▶ THE TASK
Find out how many lines of the listing below include "seleccionar" and report only that number.

▶ EXTRACTED DATA
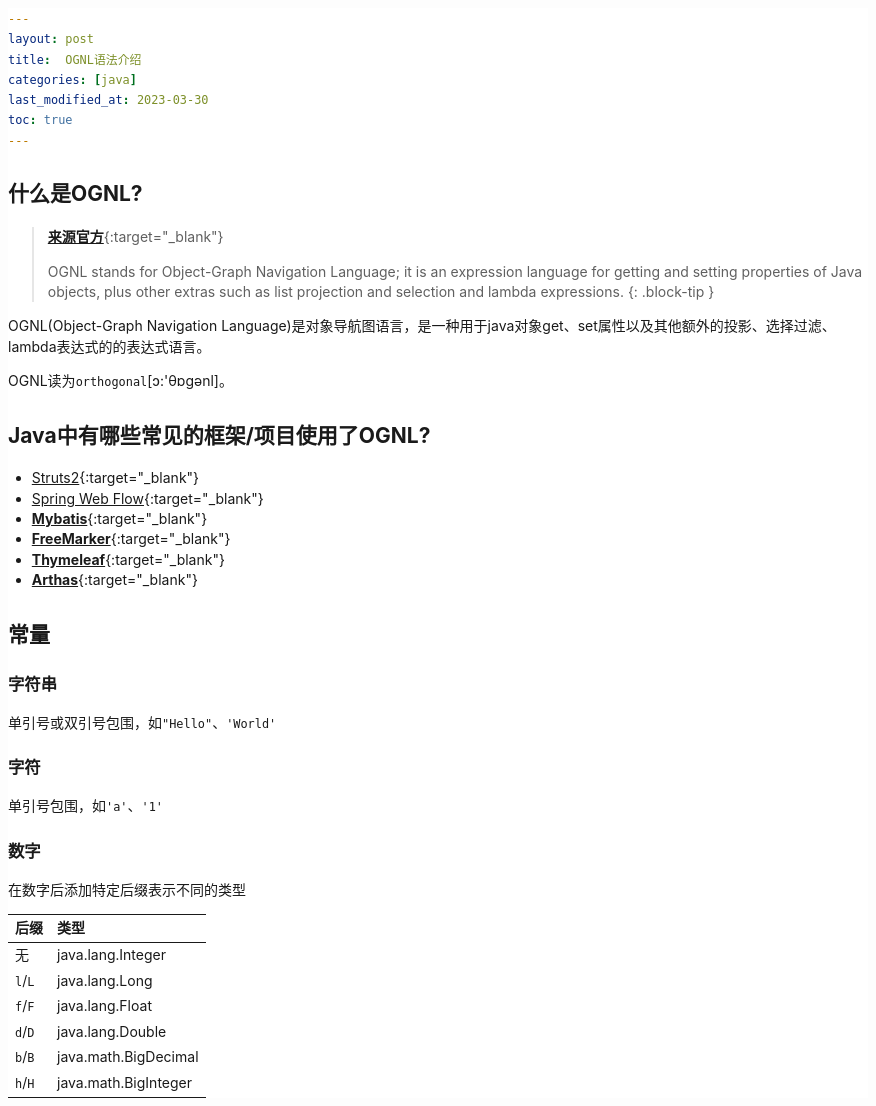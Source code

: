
 ```yaml
---
layout: post
title:  OGNL语法介绍
categories: [java]
last_modified_at: 2023-03-30
toc: true
---
```


## 什么是OGNL?

> [**来源官方**](https://commons.apache.org/proper/commons-ognl/index.html){:target="_blank"}
>
> OGNL stands for Object-Graph Navigation Language; it is an expression language for getting and setting properties of
> Java objects,
> plus other extras such as list projection and selection and lambda expressions.
{: .block-tip }

OGNL(Object-Graph Navigation Language)是对象导航图语言，是一种用于java对象get、set属性以及其他额外的投影、选择过滤、lambda表达式的的表达式语言。

OGNL读为`orthogonal`[ɔ:'θɒgənl]。

## Java中有哪些常见的框架/项目使用了OGNL?

- [Struts2](https://struts.apache.org/index.html){:target="_blank"}
- [Spring Web Flow](https://spring.io/projects/spring-webflow){:target="_blank"}
- [**Mybatis**](https://mybatis.org/mybatis-3/){:target="_blank"}
- [**FreeMarker**](https://freemarker.apache.org/){:target="_blank"}
- [**Thymeleaf**](https://www.thymeleaf.org/){:target="_blank"}
- [**Arthas**](https://arthas.aliyun.com/){:target="_blank"}

## 常量

### 字符串

单引号或双引号包围，如`"Hello"`、`'World'`

### 字符

单引号包围，如`'a'`、`'1'`

### 数字

在数字后添加特定后缀表示不同的类型

| 后缀      | 类型                   |
|:--------|:---------------------|
| 无       | java.lang.Integer    |
| `l`/`L` | java.lang.Long       |
| `f`/`F` | java.lang.Float      |
| `d`/`D` | java.lang.Double     |
| `b`/`B` | java.math.BigDecimal |
| `h`/`H` | java.math.BigInteger |
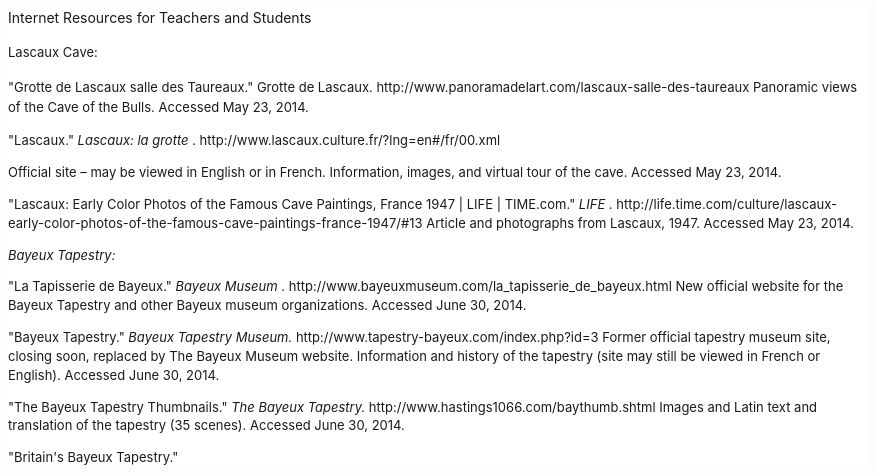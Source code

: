 <p>
Internet Resources for Teachers and Students
</p>
<p>
<font size="-1">
Lascaux Cave:
<p>
"Grotte de Lascaux salle des Taureaux." Grotte de Lascaux. http://www.panoramadelart.com/lascaux-salle-des-taureaux Panoramic views of the Cave of the Bulls. Accessed May 23, 2014.
</p>
<p>
"Lascaux."
<i>
Lascaux: la grotte
</i>
. http://www.lascaux.culture.fr/?lng=en#/fr/00.xml
</p>
<p>
Official site – may be viewed in English or in French. Information, images, and virtual tour of the cave. Accessed May 23, 2014.
</p>
<p>
"Lascaux: Early Color Photos of the Famous Cave Paintings, France 1947 | LIFE | TIME.com."
<i>
LIFE
</i>
. http://life.time.com/culture/lascaux-early-color-photos-of-the-famous-cave-paintings-france-1947/#13 Article and photographs from Lascaux, 1947. Accessed May 23, 2014.
</p>
<p>
<i>
Bayeux Tapestry:
</i>
</p>
<p>
"La Tapisserie de Bayeux."
<i>
Bayeux Museum
</i>
. http://www.bayeuxmuseum.com/la_tapisserie_de_bayeux.html New official website for the Bayeux Tapestry and other Bayeux museum organizations. Accessed June 30, 2014.
<i>
</i>
</p>
<p>
"Bayeux Tapestry."
<i>
Bayeux Tapestry Museum.
</i>
http://www.tapestry-bayeux.com/index.php?id=3 Former official tapestry museum site, closing soon, replaced by The Bayeux Museum website. Information and history of the tapestry (site may still be viewed in French or English). Accessed June 30, 2014.
</p>
<p>
"The Bayeux Tapestry Thumbnails."
<i>
The Bayeux Tapestry.
</i>
http://www.hastings1066.com/baythumb.shtml Images and Latin text and translation of the tapestry (35 scenes). Accessed June 30, 2014.
</p>
<p>
"Britain's Bayeux Tapestry."
<i>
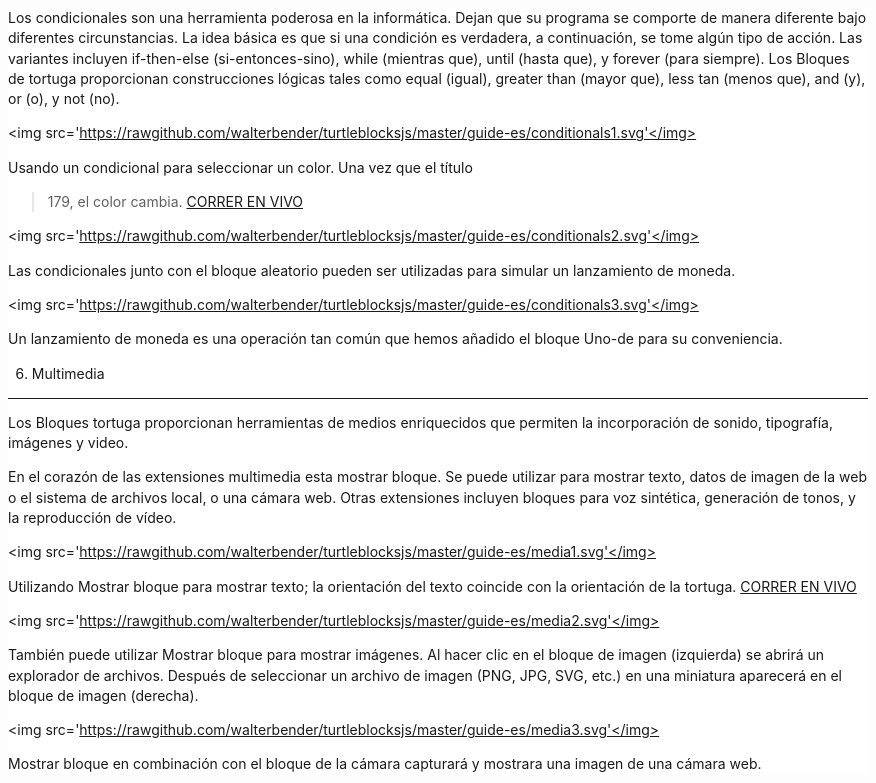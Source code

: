 Los condicionales son una herramienta poderosa en la
informática. Dejan que su programa se comporte de manera diferente
bajo diferentes circunstancias. La idea básica es que si una condición
es verdadera, a continuación, se tome algún tipo de acción. Las
variantes incluyen if-then-else (si-entonces-sino), while (mientras
que), until (hasta que), y forever (para siempre). Los Bloques de
tortuga proporcionan construcciones lógicas tales como equal (igual),
greater than (mayor que), less tan (menos que), and (y), or (o), y not
(no).

<img src='https://rawgithub.com/walterbender/turtleblocksjs/master/guide-es/conditionals1.svg'</img>

Usando un condicional para seleccionar un color. Una vez que el título
> 179, el color cambia. [CORRER EN
VIVO](http://turtle.sugarlabs.org/?file=Conditionals-1.tb&run=true)

<img src='https://rawgithub.com/walterbender/turtleblocksjs/master/guide-es/conditionals2.svg'</img>

Las condicionales junto con el bloque aleatorio pueden ser utilizadas
para simular un lanzamiento de moneda.

<img src='https://rawgithub.com/walterbender/turtleblocksjs/master/guide-es/conditionals3.svg'</img>

Un lanzamiento de moneda es una operación tan común que hemos añadido
el bloque Uno-de para su conveniencia.

6. Multimedia
-------------

Los Bloques tortuga proporcionan herramientas de medios enriquecidos
que permiten la incorporación de sonido, tipografía, imágenes y video.

En el corazón de las extensiones multimedia esta mostrar bloque. Se
puede utilizar para mostrar texto, datos de imagen de la web o el
sistema de archivos local, o una cámara web. Otras extensiones
incluyen bloques para voz sintética, generación de tonos, y la
reproducción de vídeo.

<img src='https://rawgithub.com/walterbender/turtleblocksjs/master/guide-es/media1.svg'</img>

Utilizando Mostrar bloque para mostrar texto; la orientación del texto
coincide con la orientación de la tortuga. [CORRER EN
VIVO](https://turtle.sugarlabs.org/?file=Media-1.tb&run=True)

<img src='https://rawgithub.com/walterbender/turtleblocksjs/master/guide-es/media2.svg'</img>

También puede utilizar Mostrar bloque para mostrar imágenes. Al hacer
clic en el bloque de imagen (izquierda) se abrirá un explorador de
archivos. Después de seleccionar un archivo de imagen (PNG, JPG, SVG,
etc.) en una miniatura aparecerá en el bloque de imagen (derecha).

<img src='https://rawgithub.com/walterbender/turtleblocksjs/master/guide-es/media3.svg'</img>

Mostrar bloque en combinación con el bloque de la cámara capturará y
mostrara una imagen de una cámara web.
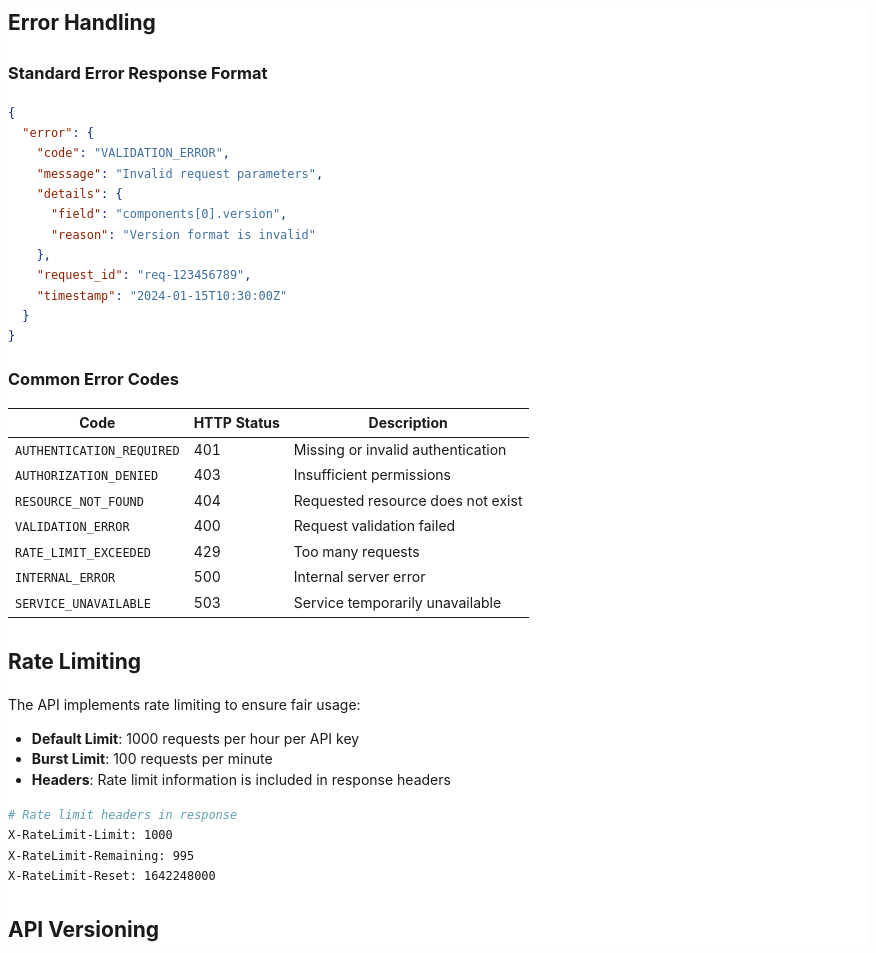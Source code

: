## Error Handling

### Standard Error Response Format

```json
{
  "error": {
    "code": "VALIDATION_ERROR",
    "message": "Invalid request parameters",
    "details": {
      "field": "components[0].version",
      "reason": "Version format is invalid"
    },
    "request_id": "req-123456789",
    "timestamp": "2024-01-15T10:30:00Z"
  }
}
```

### Common Error Codes

| Code | HTTP Status | Description |
|------|-------------|-------------|
| `AUTHENTICATION_REQUIRED` | 401 | Missing or invalid authentication |
| `AUTHORIZATION_DENIED` | 403 | Insufficient permissions |
| `RESOURCE_NOT_FOUND` | 404 | Requested resource does not exist |
| `VALIDATION_ERROR` | 400 | Request validation failed |
| `RATE_LIMIT_EXCEEDED` | 429 | Too many requests |
| `INTERNAL_ERROR` | 500 | Internal server error |
| `SERVICE_UNAVAILABLE` | 503 | Service temporarily unavailable |

## Rate Limiting

The API implements rate limiting to ensure fair usage:

- **Default Limit**: 1000 requests per hour per API key
- **Burst Limit**: 100 requests per minute
- **Headers**: Rate limit information is included in response headers

```bash
# Rate limit headers in response
X-RateLimit-Limit: 1000
X-RateLimit-Remaining: 995
X-RateLimit-Reset: 1642248000
```

## API Versioning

▶ YOUR RESPONSE
2